The current short interest as a percentage of the float for AtriCure stands at 13.7%. That means that out of the 24.85 million shares in the tradable float, 3.40 million shares are sold short by the bears. This is a decent short interest on a stock with a very low tradable float. Any bullish earnings news could easily spark a large short-squeeze for shares of AtriCure post-earnings that sends the bears running to cover some of their positions.

From a technical perspective, AtriCure is currently trending above its 200-day moving average and just below its 50-day moving average, which is neutral trendwise. This stock has been uptrending strong over the last six months, with shares moving higher from its low of $17.22 to its recent high of $25.36 a share. During that uptrend, this stock has been consistently making higher lows and higher highs, which is bullish technical price action.

If you're in the bull camp on AtriCure, then I would wait until after its report and look for long-biased trades if this stock manages to break out above some near-term overhead resistance levels at $25.30 to its 52-week high of $25.36 a share with high volume. Look for volume on that move that registers near or above its three-month average action of 169,195 shares. If that breakout triggers post-earnings, then this stock will set up to enter new 52-week-high territory, which is bullish technical price action. Some possible upside targets off that move are $30 to $35 a share.
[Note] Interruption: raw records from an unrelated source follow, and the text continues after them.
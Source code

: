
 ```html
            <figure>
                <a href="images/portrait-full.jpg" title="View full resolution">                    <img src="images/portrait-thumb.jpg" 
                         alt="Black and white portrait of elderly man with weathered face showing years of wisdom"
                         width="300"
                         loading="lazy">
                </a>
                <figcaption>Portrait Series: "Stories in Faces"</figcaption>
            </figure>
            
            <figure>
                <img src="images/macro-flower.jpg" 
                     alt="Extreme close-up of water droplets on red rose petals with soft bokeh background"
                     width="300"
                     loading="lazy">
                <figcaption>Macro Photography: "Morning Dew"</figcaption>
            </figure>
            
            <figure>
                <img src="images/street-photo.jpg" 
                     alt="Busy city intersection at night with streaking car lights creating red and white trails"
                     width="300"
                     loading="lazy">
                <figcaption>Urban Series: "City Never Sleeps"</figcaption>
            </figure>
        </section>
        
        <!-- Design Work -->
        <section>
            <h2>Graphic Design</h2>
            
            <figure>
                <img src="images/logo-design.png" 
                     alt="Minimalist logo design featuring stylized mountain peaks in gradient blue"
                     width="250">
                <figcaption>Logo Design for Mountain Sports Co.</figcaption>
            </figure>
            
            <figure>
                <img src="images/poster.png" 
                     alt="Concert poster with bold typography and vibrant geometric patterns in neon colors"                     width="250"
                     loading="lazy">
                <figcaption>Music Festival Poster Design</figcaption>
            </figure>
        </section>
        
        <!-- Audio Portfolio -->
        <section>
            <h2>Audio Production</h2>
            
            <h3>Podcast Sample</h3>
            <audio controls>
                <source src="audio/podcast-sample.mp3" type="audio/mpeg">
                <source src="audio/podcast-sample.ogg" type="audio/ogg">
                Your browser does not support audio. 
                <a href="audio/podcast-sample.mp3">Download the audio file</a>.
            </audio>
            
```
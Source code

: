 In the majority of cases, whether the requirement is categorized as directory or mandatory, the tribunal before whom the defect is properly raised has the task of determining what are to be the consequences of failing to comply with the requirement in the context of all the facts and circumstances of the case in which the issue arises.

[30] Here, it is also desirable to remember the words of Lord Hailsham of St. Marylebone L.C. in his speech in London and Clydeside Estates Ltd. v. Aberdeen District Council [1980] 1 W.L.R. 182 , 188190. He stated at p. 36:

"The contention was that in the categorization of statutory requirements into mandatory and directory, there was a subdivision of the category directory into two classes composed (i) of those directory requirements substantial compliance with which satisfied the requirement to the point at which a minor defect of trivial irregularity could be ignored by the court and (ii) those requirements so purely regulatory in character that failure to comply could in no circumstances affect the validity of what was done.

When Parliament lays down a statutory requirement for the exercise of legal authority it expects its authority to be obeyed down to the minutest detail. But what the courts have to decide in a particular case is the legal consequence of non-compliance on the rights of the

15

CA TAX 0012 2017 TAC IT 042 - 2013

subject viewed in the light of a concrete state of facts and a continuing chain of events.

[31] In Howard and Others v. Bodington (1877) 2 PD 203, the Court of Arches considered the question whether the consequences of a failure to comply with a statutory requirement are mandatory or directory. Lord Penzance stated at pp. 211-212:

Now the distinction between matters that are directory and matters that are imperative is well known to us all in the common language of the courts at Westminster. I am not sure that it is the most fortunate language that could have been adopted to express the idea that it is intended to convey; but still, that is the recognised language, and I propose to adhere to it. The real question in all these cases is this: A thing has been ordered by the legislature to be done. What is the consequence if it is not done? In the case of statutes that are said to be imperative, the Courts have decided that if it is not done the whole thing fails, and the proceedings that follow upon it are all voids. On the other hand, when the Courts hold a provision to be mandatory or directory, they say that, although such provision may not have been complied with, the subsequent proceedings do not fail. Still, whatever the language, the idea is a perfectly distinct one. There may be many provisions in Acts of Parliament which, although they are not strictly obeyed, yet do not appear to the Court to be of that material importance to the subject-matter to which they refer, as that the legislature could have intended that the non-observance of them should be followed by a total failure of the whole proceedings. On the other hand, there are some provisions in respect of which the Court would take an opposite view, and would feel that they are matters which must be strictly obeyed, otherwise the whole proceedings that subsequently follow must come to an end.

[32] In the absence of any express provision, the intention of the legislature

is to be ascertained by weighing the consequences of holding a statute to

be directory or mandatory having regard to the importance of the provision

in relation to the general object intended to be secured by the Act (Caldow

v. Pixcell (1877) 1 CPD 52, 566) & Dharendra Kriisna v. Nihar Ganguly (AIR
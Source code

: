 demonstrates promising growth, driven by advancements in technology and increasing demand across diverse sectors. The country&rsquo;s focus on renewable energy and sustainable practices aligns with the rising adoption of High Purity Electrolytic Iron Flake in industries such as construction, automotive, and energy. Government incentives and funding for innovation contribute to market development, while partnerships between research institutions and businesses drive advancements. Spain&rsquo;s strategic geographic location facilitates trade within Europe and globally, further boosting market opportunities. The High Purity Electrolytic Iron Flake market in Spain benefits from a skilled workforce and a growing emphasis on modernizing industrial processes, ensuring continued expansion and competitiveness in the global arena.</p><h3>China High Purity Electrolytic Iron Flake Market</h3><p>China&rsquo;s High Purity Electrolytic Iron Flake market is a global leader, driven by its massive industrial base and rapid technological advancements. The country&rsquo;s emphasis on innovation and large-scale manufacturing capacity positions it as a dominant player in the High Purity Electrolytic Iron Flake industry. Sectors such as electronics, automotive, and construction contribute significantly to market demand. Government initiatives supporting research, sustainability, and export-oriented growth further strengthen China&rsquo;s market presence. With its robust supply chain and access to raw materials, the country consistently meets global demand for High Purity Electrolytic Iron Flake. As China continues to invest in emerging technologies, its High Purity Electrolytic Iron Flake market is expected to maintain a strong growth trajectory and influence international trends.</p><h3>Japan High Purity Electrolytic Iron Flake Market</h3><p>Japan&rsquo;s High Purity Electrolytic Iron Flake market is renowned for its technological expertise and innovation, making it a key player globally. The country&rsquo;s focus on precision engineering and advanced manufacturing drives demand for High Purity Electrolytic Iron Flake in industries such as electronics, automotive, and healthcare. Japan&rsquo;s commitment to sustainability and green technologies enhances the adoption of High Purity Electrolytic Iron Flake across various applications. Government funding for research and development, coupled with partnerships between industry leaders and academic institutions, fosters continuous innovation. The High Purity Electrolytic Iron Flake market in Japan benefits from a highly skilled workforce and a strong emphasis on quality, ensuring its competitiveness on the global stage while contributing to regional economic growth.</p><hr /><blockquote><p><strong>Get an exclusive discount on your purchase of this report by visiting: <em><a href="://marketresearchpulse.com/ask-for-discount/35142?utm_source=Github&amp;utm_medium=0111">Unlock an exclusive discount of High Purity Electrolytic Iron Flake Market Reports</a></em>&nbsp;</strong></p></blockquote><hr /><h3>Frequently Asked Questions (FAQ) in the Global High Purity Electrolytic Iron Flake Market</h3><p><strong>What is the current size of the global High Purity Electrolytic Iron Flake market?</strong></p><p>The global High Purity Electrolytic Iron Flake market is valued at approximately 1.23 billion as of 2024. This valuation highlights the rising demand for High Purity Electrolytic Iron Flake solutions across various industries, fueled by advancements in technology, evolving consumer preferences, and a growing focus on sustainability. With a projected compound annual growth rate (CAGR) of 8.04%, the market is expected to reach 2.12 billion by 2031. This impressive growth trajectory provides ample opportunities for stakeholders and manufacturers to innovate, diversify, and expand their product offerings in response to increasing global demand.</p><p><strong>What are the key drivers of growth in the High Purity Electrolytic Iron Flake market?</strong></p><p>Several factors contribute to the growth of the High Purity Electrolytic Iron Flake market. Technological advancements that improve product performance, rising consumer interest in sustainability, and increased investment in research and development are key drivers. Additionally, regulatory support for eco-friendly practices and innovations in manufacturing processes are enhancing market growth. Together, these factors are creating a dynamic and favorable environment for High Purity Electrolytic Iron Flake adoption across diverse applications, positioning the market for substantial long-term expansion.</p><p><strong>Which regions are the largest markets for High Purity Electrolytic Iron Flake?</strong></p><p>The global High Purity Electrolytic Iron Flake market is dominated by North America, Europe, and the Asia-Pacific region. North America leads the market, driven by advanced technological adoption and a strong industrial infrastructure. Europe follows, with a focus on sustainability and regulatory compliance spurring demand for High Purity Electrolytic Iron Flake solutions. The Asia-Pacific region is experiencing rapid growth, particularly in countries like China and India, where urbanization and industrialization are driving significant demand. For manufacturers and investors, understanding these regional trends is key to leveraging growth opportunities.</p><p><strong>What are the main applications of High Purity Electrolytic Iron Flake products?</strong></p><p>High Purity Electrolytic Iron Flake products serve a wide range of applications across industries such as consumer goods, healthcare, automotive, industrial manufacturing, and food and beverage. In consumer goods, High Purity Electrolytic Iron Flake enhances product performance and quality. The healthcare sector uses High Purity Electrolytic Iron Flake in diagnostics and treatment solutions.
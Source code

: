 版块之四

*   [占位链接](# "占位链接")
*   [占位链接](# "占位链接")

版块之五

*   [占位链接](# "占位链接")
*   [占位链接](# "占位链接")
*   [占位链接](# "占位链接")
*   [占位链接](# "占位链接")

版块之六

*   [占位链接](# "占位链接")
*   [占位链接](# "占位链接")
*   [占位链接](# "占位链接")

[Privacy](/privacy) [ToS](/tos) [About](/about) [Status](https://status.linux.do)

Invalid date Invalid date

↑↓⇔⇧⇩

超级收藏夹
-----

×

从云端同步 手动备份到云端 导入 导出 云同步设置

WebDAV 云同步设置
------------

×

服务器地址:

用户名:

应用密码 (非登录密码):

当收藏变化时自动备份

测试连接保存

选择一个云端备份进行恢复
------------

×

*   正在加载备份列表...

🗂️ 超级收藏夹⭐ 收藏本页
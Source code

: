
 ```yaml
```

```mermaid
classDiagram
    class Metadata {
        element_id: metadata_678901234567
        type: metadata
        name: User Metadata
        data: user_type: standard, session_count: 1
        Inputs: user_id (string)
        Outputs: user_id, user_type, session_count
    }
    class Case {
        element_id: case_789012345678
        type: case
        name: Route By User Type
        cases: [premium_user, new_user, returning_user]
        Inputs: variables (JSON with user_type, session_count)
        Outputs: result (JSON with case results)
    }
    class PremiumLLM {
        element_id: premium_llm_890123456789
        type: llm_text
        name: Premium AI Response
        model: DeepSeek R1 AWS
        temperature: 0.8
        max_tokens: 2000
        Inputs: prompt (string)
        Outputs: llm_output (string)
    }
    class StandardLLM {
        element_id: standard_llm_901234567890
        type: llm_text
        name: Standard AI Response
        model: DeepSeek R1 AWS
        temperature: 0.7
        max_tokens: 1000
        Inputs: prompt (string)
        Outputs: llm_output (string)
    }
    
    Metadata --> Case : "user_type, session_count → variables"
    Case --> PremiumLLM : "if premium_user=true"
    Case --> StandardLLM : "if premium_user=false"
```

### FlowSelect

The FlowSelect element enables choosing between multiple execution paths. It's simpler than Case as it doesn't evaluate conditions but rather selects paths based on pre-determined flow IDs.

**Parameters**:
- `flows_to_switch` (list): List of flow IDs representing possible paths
I would avoid AtriCure or look for short-biased trades if after earnings it fails to trigger that breakout, and then drops back below some key near-term support levels at $22 to $21 a share with high volume. If we get that move, then this stock will set up to re-test or possibly take out its next major support levels at its 200-day moving average of $20.19 to $18, or even $17.22 a share.

This article is commentary by an independent contributor. At the time of publication, the author held no positions in the stocks mentioned.